Snail's pace kills 'Hereafter'

Posted: Thursday, October 28, 2010

The morally purest among us probably feel a twinge of guilt when they knowingly break the speed limit. More of us likely have that sinking feeling in our stomachs when we accidentally run a red light. Somewhere in between knowingly speeding and accidentally running a red (or as I like to call it, "giving too much credit to the yellow light's staying power") is the level of guilt I am at now.

No, I am not typing as I drive.

The guilt started to seep in Saturday afternoon after a matinee of Clint Eastwood's latest directorial effort, "Hereafter." Eastwood, already an icon in the acting realm, is quickly becoming just as accomplished behind the camera. It is difficult to argue against the man's talent. "Mystic River" (2003), "Million Dollar Baby" (2004), "Flags of Our Fathers" (2006), "Letters from Iwo Jima" (2006), and "Gran Torino" (2008) would be a sterling career for most men. For Eastwood, that has simply been the encore. He is good enough that I felt guilty when I was not all that into "Hereafter."

Matt Damon is the star of this picture, at least according to the poster. Certainly, he is the only American "name" in the cast (Jay Mohr doesn't count). The real star of "Hereafter," though, is the general sense of foreboding that Eastwood makes a point of showcasing in just about every frame. Peter Morgan's script is mainly about death, so I suppose foreboding makes sense. Even with a seemingly benign start to the movie (Cecile De France's Marie, a reporter, is lounging in bed with her lover on vacation in Southeast Asia), it just feels like something is looming. That something turns out to be a tsunami. Eastwood shows it to us building just offshore as it prepares to wreak havoc. Marie and several villagers stand momentarily like deer in headlights, watching the wall of water rip toward them. Once they start to run, it is way too late. Marie gets swept away but manages to bob along safely for a bit. She gets hit in the head, though, and starts to sink lifelessly into the water. Eastwood takes the lens so close to Marie's eyes that you can see every individual fleck of color in them; you can also see the life literally leaving them.
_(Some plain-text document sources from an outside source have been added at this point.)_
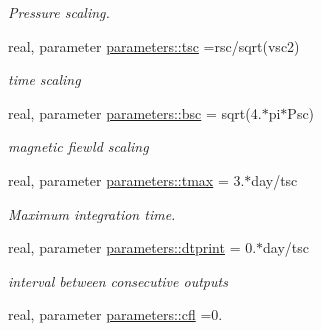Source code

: \begin{DoxyCompactItemize}
\begin{DoxyCompactList}\small\item\em Pressure scaling. \end{DoxyCompactList}\item 
\hypertarget{namespaceparameters_a3986a90c2750989207cff0593c325ce1}{}real, parameter \hyperlink{namespaceparameters_a3986a90c2750989207cff0593c325ce1}{parameters\+::tsc} =rsc/sqrt(vsc2)\label{namespaceparameters_a3986a90c2750989207cff0593c325ce1}

\begin{DoxyCompactList}\small\item\em time scaling \end{DoxyCompactList}\item 
\hypertarget{namespaceparameters_a8b8971e5b07f3249e787d4a06461f9db}{}real, parameter \hyperlink{namespaceparameters_a8b8971e5b07f3249e787d4a06461f9db}{parameters\+::bsc} = sqrt(4.$\ast$pi$\ast$Psc)\label{namespaceparameters_a8b8971e5b07f3249e787d4a06461f9db}

\begin{DoxyCompactList}\small\item\em magnetic fiewld scaling \end{DoxyCompactList}\item 
\hypertarget{namespaceparameters_a32153ac2f0853357f00212ed40525b85}{}real, parameter \hyperlink{namespaceparameters_a32153ac2f0853357f00212ed40525b85}{parameters\+::tmax} = 3.$\ast$day/tsc\label{namespaceparameters_a32153ac2f0853357f00212ed40525b85}

\begin{DoxyCompactList}\small\item\em Maximum integration time. \end{DoxyCompactList}\item 
\hypertarget{namespaceparameters_aa82f078b9d5e200c98460fd8fdecd77f}{}real, parameter \hyperlink{namespaceparameters_aa82f078b9d5e200c98460fd8fdecd77f}{parameters\+::dtprint} = 0.$\ast$day/tsc\label{namespaceparameters_aa82f078b9d5e200c98460fd8fdecd77f}

\begin{DoxyCompactList}\small\item\em interval between consecutive outputs \end{DoxyCompactList}\item 
\hypertarget{namespaceparameters_a10cf58c7e097b82e96d1c149530dad37}{}real, parameter \hyperlink{namespaceparameters_a10cf58c7e097b82e96d1c149530dad37}{parameters\+::cfl} =0.\label{namespaceparameters_a10cf58c7e097b82e96d1c149530dad37}


\end{DoxyCompactItemize}
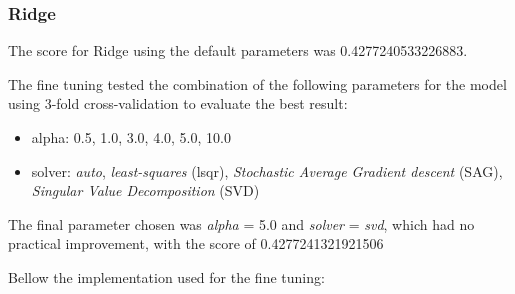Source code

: \documentclass[11pt]{article}
\providecommand{\tightlist}{%
      \setlength{\itemsep}{0pt}\setlength{\parskip}{0pt}}
\begin{document}
\subsubsection{Ridge}

\hspace{0.5cm}The score for Ridge using the default parameters was 0.4277240533226883.

The fine tuning tested the combination of the following parameters for
the model using 3-fold cross-validation to evaluate the best result:

 \begin{itemize}
\tightlist
\item
  alpha: 0.5, 1.0, 3.0, 4.0, 5.0, 10.0
\item
  solver: \emph{auto}, \emph{least-squares} (lsqr), \emph{Stochastic
  Average Gradient descent} (SAG), \emph{Singular Value Decomposition}
  (SVD)
\end{itemize}

The final parameter chosen was \emph{alpha} = 5.0 and \emph{solver} =
\emph{svd}, which had no practical improvement, with the score of 0.4277241321921506

Bellow the implementation used for the fine tuning:
\end{document}
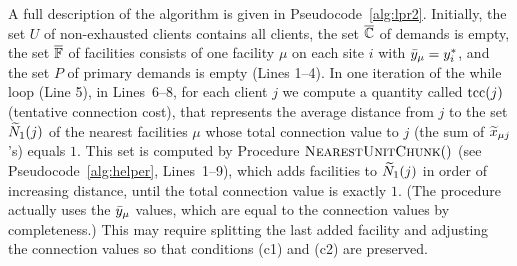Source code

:\documentclass[11pt]{article}
\begin{document}
A full description of the algorithm is given in
Pseudocode~\ref{alg:lpr2}.  Initially, the set $U$ of
non-exhausted clients contains all clients, the set
$\overline{\mathbb{C}}$ of demands is empty, the set $\overline{\mathbb{F}}$ of
facilities consists of one facility $\mu$ on each site $i$
with ${\bar y}_\mu = y^\ast_i$, and the set $P$ of primary
demands is empty (Lines 1--4).  In one iteration of the
while loop (Line 5), in Lines~6--8, for each client $j$ we
compute a quantity called $\textrm{tcc}(j)$ (tentative connection
cost), that represents the average distance from $j$ to the
set ${\widetilde N}_1(j)$ of the nearest facilities $\mu$ whose
total connection value to $j$ (the sum of ${\widetilde x}_{\mu
  j}$'s) equals $1$.  This set is computed by Procedure
${\textsc{NearestUnitChunk}}()$ (see Pseudocode~\ref{alg:helper},
Lines~1--9), which adds facilities to ${\widetilde N}_1(j)$ in
order of increasing distance, until the total connection
value is exactly $1$. (The procedure actually uses the
${\bar y}_\mu$ values, which are equal to the connection values
by completeness.)  This may require splitting the last added
facility and adjusting the connection values so that
conditions (c1) and (c2) are preserved.

\end{document}
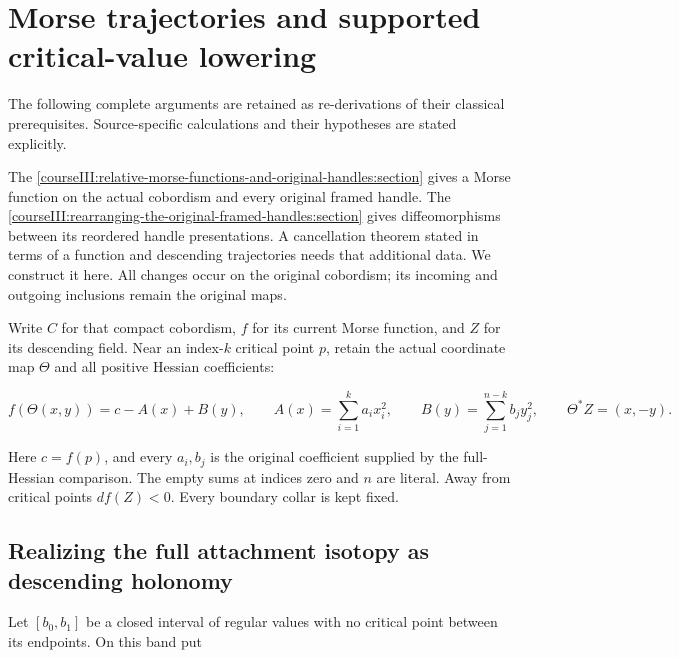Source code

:\section{Morse trajectories and supported critical-value lowering}\label{courseIII:morse-trajectories-and-critical-value-lowering:section}

The following complete arguments are retained as re-derivations of their classical prerequisites. Source-specific calculations and their hypotheses are stated explicitly.

The \cref{courseIII:relative-morse-functions-and-original-handles:section} gives a Morse function on the actual cobordism and every original framed handle. The \cref{courseIII:rearranging-the-original-framed-handles:section} gives diffeomorphisms between its reordered handle presentations. A cancellation theorem stated in terms of a function and descending trajectories needs that additional data. We construct it here. All changes occur on the original cobordism; its incoming and outgoing inclusions remain the original maps.

Write \(C\) for that compact cobordism, \(f\) for its current Morse function, and \(Z\) for its descending field. Near an index-\(k\) critical point \(p\), retain the actual coordinate map \(\Theta\) and all positive Hessian coefficients:

\begin{equation}
f(\Theta(x,y))=c-A(x)+B(y),\qquad
 A(x)=\sum_{i=1}^{k}a_i x_i^2,\qquad
 B(y)=\sum_{j=1}^{n-k}b_j y_j^2,\qquad
 \Theta^*Z=(x,-y).
 \label{courseIII:morse-trajectories-and-critical-value-lowering:eq:0.1}
\end{equation}

Here \(c=f(p)\), and every \(a_i,b_j\) is the original coefficient supplied by the full-Hessian comparison. The empty sums at indices zero and \(n\) are literal. Away from critical points \(df(Z)<0\). Every boundary collar is kept fixed.

\subsection{Realizing the full attachment isotopy as descending holonomy}
\label{courseIII:morse-trajectories-and-critical-value-lowering:trajectory-holonomy}

\label{courseIII:morse-trajectories-and-critical-value-lowering:section-1}\label{courseIII:trajectory-lowering:1}

Let \([b_0,b_1]\) be a closed interval of regular values with no critical point between its endpoints. On this band put

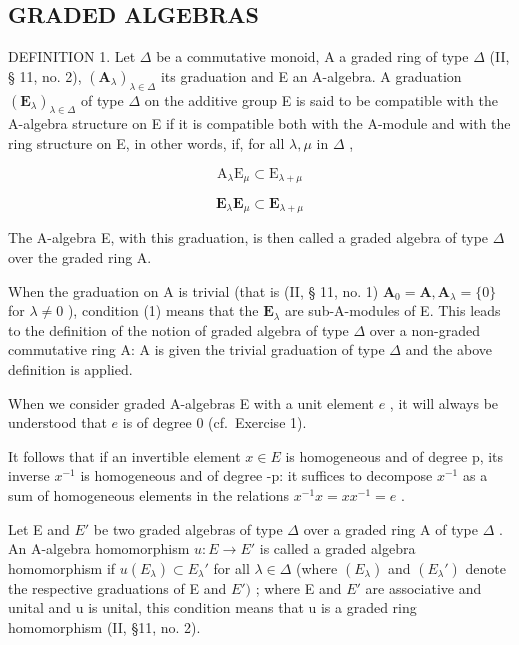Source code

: \subsection{GRADED ALGEBRAS}

DEFINITION 1. Let \(\Delta\) be a commutative monoid, A a graded ring of type \(\Delta\) (II, § 11, no. 2), \((\mathbf{A}_{\lambda})_{\lambda \in \Delta}\) its graduation and E an A-algebra. A graduation \((\mathbf{E}_{\lambda})_{\lambda \in \Delta}\) of type \(\Delta\) on the additive group E is said to be compatible with the A-algebra structure on E if it is compatible both with the A-module and with the ring structure on E, in other words, if, for all \(\lambda, \mu\) in \(\Delta\) ,

\[
\mathrm{A} _ {\lambda} \mathrm{E} _ {\mu} \subset \mathrm{E} _ {\lambda + \mu}\tag{1}
\]

\[
\mathbf {E} _ {\lambda} \mathbf {E} _ {\mu} \subset \mathbf {E} _ {\lambda + \mu}\tag{2}
\]

The A-algebra E, with this graduation, is then called a graded algebra of type \(\Delta\) over the graded ring A.

When the graduation on A is trivial (that is (II, § 11, no. 1) \(\mathbf{A}_0 = \mathbf{A}, \mathbf{A}_{\lambda} = \{0\}\) for \(\lambda \neq 0\) ), condition (1) means that the \(\mathbf{E}_{\lambda}\) are sub-A-modules of E. This leads to the definition of the notion of graded algebra of type \(\Delta\) over a non-graded commutative ring A: A is given the trivial graduation of type \(\Delta\) and the above definition is applied.

When we consider graded A-algebras E with a unit element \(e\) , it will always be understood that \(e\) is of degree 0 (cf.~Exercise 1).

It follows that if an invertible element \(x \in E\) is homogeneous and of degree p, its inverse \(x^{-1}\) is homogeneous and of degree -p: it suffices to decompose \(x^{-1}\) as a sum of homogeneous elements in the relations \(x^{-1}x = xx^{-1} = e\) .

Let E and \(E'\) be two graded algebras of type \(\Delta\) over a graded ring A of type \(\Delta\) . An A-algebra homomorphism \(u: E \to E'\) is called a graded algebra homomorphism if \(u(E_{\lambda}) \subset E_{\lambda}'\) for all \(\lambda \in \Delta\) (where \((E_{\lambda})\) and \((E_{\lambda}')\) denote the respective graduations of E and \(E')\) ; where E and \(E'\) are associative and unital and u is unital, this condition means that u is a graded ring homomorphism (II, §11, no. 2).

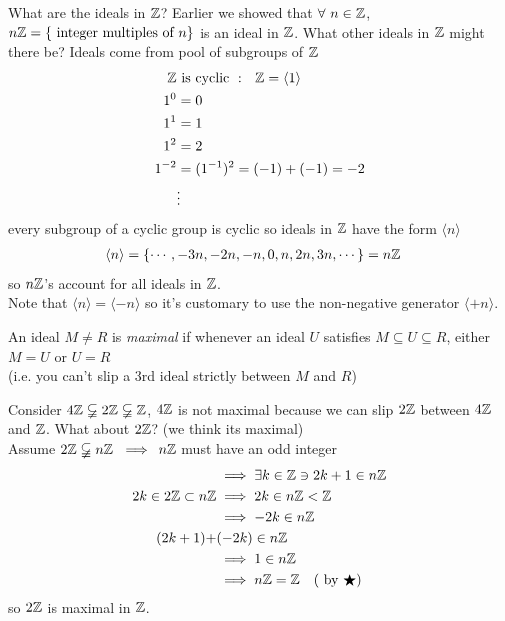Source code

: \begin{example}
    What are the ideals in ${\mathbb{ Z}}$? Earlier we showed that $\forall \ n\in {\mathbb{ Z}}$, $n{\mathbb{ Z}}=\{ \text{ integer multiples of }n\}$ is an ideal in ${\mathbb{ Z}}$. What other ideals in ${\mathbb{ Z}}$ might there be? Ideals come from pool of subgroups of ${\mathbb{ Z}}$
    \begin{align}
        {\mathbb{ Z}} &\text{ is cyclic }: \ \ {\mathbb{ Z}}=\langle 1 \rangle \nonumber \\
        1^0&=0 \nonumber \\
        1^1&=1 \nonumber \\
        1^2&=2 \nonumber \\
        1^{-2}&= (1^{-1})^2 = (-1)+(-1)=-2 \nonumber \\
        &\vdots \nonumber
    \end{align}
    every subgroup of a cyclic group is cyclic so ideals in ${\mathbb{ Z}}$ have the form $\langle n \rangle$
    \begin{align}
        \langle n \rangle &= \{\cdots, -3n, -2n, -n, 0, n, 2n, 3n, \cdots\} = n{\mathbb{ Z}} \nonumber
    \end{align}
    so $n{\mathbb{ Z}}$'s account for all ideals in ${\mathbb{ Z}}$. \\ \steezybreak 
    Note that $\langle n \rangle = \langle -n \rangle$ so it's customary to use the non-negative generator $\langle +n \rangle$.
\end{example}
\begin{definition}
    An ideal $M\neq R$ is \textit{maximal} if whenever an ideal $U$ satisfies $M\subseteq U \subseteq R$, either $M=U$ or $U=R$ \\ 
    
    \noindent (i.e. you can't slip a 3rd ideal strictly between $M$ and $R$)
\end{definition}
\begin{example}
    Consider $4{\mathbb{ Z}} \varsubsetneqq 2{\mathbb{ Z}} \varsubsetneqq {\mathbb{ Z}}$, $4{\mathbb{ Z}}$ is not maximal because we can slip $2{\mathbb{ Z}}$ between $4{\mathbb{ Z}}$ and ${\mathbb{ Z}}$. What about $2{\mathbb{ Z}}$? (we think its maximal) \\ \steezybreak
    Assume $2\Z \varsubsetneqq n\Z \ \implies$ $n{\mathbb{ Z}}$ must have an odd integer
    \begin{align}
        &\implies \exists k \in {\mathbb{ Z}} \ni 2k+1 \in n{\mathbb{ Z}} \nonumber \\
        2k \in 2{\mathbb{ Z}} \subset n{\mathbb{ Z}} &\implies 2k \in n{\mathbb{ Z}} < {\mathbb{ Z}} \nonumber \\
        &\implies -2k \in n{\mathbb{ Z}} \nonumber \\
        (2k+1)+&(-2k) \in n{\mathbb{ Z}}  \nonumber \\
        &\implies 1\in n{\mathbb{ Z}} \nonumber \\
        &\implies n{\mathbb{ Z}} = {\mathbb{ Z}} \ \ \ (\text{ by }\bigstar) \nonumber
    \end{align}
    so $2{\mathbb{ Z}}$ is maximal in ${\mathbb{ Z}}$.
\end{example}
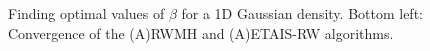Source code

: \documentclass[final]{siamltex}
\begin{document}
\begin{figure}[htb]
\centering
{}

\caption{Finding optimal values of $\beta$ for a 1D Gaussian density. Bottom left: Convergence of the (A)RWMH and (A)ETAIS-RW algorithms.}
\label{fig:P1 opt beta}
\end{figure}
\end{document}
What Marie sees next is blurry. She is opening her eyes, or trying to. There are human shapes there, maybe even some recognizable figures. It is serene, peaceful, and certainly not the living world. Call it whatever you like. The in-between, the afterlife, the hereafter. Marie gets a glimpse, and then is brought coughing and hacking back to life by some strangers who know CPR. She returns home to France, but her near-death visions leave her completely preoccupied.

I haven't even gotten to Damon yet. It kind of took a while to get here, right? Yeah, get used to that. The biggest reason I did not get on board with Eastwood for this one is the pace, or rather lack thereof. The DMV line moves faster. "Hereafter" moves slowly enough that I became very aware of my reconstructed ACL; "Hereafter" made my knees hurt.

Damon plays a reluctant (excruciatingly reluctant) psychic who can, whether he likes it or not, see what Marie got a glimpse of. Eventually - emphasis on "eventually" - Damon's character ties together with Marie and the other character featured (a little boy coping with the loss of his twin brother).

It just takes forever to get there. So thanks for the guilt, Mr. Eastwood. But my knees still hurt, so we are even.